- Stored data
'''

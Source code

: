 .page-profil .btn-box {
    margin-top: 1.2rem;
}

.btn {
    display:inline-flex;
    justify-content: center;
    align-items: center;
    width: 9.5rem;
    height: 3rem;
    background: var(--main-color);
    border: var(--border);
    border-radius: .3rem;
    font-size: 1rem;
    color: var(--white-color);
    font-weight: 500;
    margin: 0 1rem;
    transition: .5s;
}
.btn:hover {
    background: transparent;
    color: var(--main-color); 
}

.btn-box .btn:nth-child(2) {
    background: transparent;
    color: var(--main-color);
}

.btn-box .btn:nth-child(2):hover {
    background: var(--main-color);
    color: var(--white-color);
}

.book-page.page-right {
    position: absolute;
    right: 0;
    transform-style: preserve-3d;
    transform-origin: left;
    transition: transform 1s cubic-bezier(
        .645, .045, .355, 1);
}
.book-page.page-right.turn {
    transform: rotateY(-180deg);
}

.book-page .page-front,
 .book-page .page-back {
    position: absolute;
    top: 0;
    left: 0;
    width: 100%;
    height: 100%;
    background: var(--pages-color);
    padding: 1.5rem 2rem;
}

'''
'''

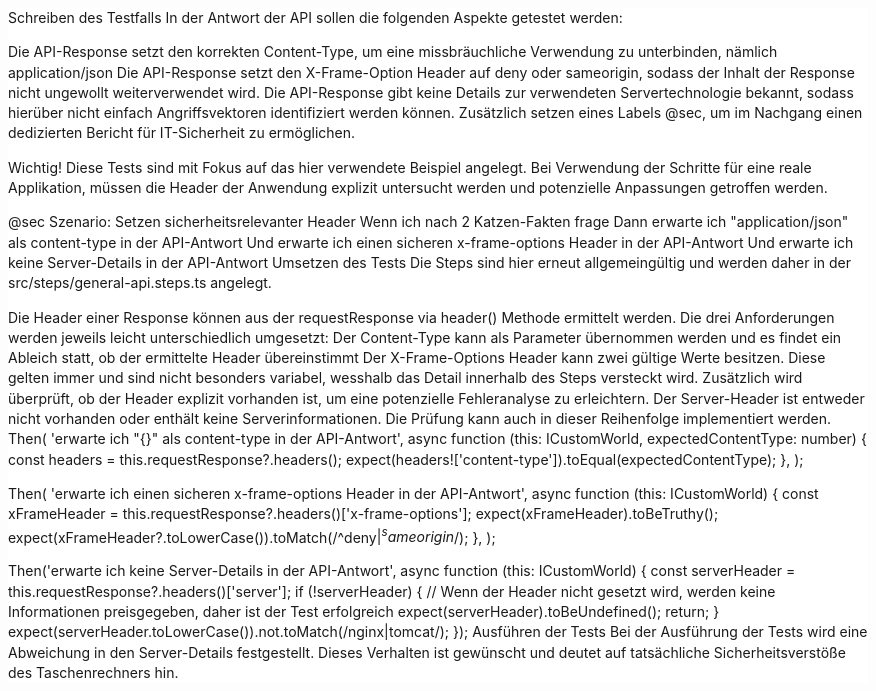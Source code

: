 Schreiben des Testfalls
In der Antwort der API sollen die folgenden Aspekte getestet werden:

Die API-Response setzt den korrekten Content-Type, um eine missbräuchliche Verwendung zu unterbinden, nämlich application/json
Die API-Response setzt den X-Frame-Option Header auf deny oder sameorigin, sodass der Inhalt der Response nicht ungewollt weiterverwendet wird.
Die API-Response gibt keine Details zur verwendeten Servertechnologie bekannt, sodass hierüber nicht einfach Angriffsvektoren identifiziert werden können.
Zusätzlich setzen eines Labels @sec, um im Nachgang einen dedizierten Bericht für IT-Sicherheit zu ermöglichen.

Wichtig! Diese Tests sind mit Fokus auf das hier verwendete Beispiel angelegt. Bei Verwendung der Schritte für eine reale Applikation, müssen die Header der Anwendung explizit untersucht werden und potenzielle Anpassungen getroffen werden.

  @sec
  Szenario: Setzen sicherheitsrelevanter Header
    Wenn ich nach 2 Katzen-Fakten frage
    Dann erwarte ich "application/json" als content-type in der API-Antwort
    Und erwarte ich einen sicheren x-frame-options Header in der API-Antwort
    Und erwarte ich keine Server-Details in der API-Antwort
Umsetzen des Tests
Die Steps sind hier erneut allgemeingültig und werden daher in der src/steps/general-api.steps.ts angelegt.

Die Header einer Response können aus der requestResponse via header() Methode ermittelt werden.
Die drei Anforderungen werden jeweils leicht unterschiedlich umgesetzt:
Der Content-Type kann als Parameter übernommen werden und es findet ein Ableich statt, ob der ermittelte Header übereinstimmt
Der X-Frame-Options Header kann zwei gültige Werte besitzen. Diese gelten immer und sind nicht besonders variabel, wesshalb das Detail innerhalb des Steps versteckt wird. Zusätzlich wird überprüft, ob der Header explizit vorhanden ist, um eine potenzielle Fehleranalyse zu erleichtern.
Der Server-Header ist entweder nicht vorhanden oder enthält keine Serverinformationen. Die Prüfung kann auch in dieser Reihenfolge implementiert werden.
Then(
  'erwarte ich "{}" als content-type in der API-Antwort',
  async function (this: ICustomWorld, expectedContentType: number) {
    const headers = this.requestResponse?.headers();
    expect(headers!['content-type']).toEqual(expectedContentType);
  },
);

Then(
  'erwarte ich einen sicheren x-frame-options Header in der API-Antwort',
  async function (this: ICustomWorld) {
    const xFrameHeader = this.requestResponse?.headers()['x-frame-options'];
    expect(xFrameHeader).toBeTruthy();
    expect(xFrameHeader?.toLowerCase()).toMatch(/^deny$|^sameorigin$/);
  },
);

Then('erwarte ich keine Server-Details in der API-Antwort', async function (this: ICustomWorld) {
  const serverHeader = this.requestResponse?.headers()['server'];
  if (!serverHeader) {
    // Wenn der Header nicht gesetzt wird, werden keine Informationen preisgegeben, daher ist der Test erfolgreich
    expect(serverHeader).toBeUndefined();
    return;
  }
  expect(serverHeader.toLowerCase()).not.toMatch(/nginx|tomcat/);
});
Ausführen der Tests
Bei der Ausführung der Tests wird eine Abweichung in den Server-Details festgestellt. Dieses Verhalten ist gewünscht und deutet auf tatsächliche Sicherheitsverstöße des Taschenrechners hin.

'''
'''

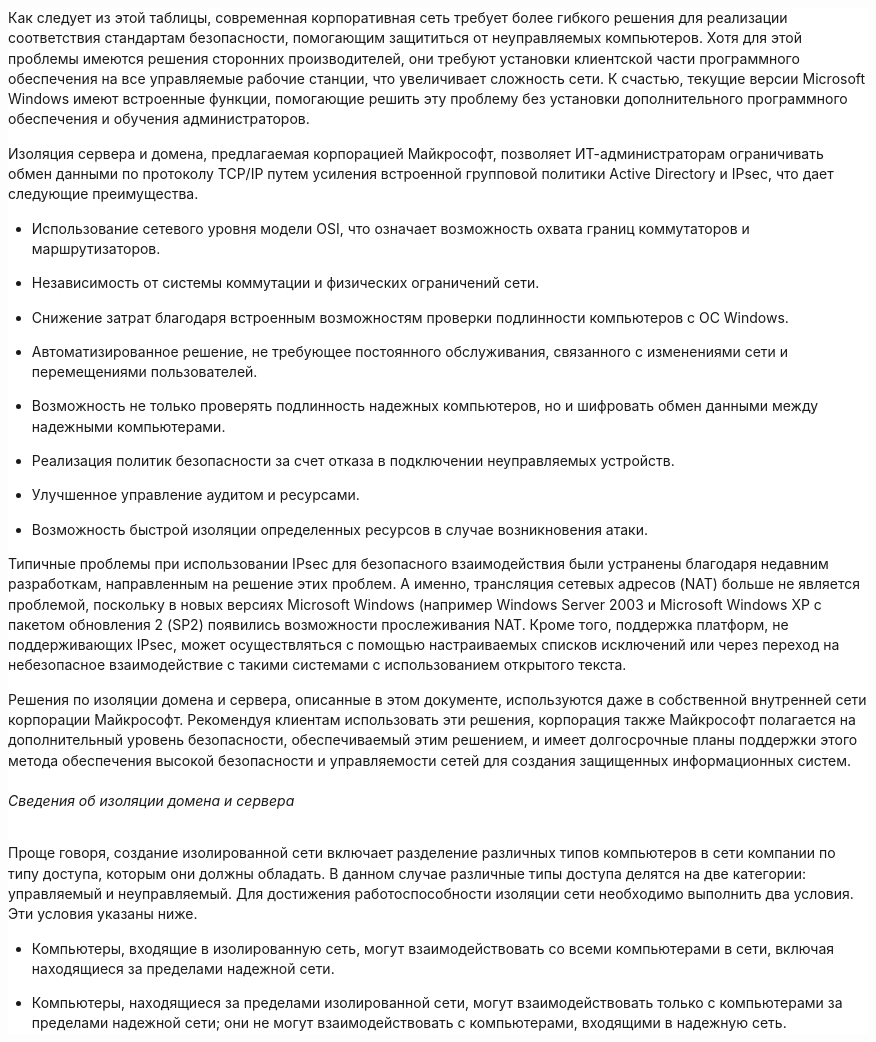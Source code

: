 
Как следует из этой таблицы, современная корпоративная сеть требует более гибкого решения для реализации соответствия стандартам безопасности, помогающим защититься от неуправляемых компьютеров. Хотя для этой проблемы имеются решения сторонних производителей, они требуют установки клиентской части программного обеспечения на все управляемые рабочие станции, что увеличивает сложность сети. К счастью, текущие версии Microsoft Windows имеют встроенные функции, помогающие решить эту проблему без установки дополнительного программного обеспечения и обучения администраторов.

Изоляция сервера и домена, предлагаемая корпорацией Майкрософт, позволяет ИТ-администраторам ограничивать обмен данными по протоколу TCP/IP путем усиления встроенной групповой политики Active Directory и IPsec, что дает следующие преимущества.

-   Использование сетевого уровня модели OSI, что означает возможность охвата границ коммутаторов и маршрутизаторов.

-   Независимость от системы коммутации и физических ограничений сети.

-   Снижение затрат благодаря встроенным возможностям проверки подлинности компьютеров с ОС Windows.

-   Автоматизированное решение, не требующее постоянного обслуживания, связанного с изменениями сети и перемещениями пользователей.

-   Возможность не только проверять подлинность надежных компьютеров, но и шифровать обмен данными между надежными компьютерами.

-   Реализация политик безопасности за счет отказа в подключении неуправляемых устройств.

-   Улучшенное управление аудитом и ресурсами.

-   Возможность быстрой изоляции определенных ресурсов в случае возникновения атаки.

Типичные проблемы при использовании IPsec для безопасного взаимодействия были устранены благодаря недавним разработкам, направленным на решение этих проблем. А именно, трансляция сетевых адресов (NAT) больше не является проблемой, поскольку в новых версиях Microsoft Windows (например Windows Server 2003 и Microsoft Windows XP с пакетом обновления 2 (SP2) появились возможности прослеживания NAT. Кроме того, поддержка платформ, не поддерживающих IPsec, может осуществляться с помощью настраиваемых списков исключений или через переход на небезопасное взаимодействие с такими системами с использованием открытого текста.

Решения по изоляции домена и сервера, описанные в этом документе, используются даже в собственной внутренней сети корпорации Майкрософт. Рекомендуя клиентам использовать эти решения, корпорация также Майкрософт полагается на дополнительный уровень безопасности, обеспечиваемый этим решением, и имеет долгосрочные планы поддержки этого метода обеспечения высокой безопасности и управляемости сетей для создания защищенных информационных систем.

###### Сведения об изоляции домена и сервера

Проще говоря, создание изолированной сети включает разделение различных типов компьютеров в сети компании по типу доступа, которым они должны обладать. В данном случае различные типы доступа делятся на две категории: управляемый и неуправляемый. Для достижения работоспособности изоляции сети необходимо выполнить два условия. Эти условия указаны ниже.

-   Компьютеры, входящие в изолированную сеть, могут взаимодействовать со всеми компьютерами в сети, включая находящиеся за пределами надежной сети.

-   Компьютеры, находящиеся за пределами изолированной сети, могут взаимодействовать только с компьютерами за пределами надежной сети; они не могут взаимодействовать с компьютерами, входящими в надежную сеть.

'''

- INSTRUCTIONS TO FOLLOW
Filter the entries down to the lines with the word "toMatch" in them.

- ANSWER SECTION
    expect(xFrameHeader?.toLowerCase()).toMatch(/^deny$|^sameorigin$/);
  expect(serverHeader.toLowerCase()).not.toMatch(/nginx|tomcat/);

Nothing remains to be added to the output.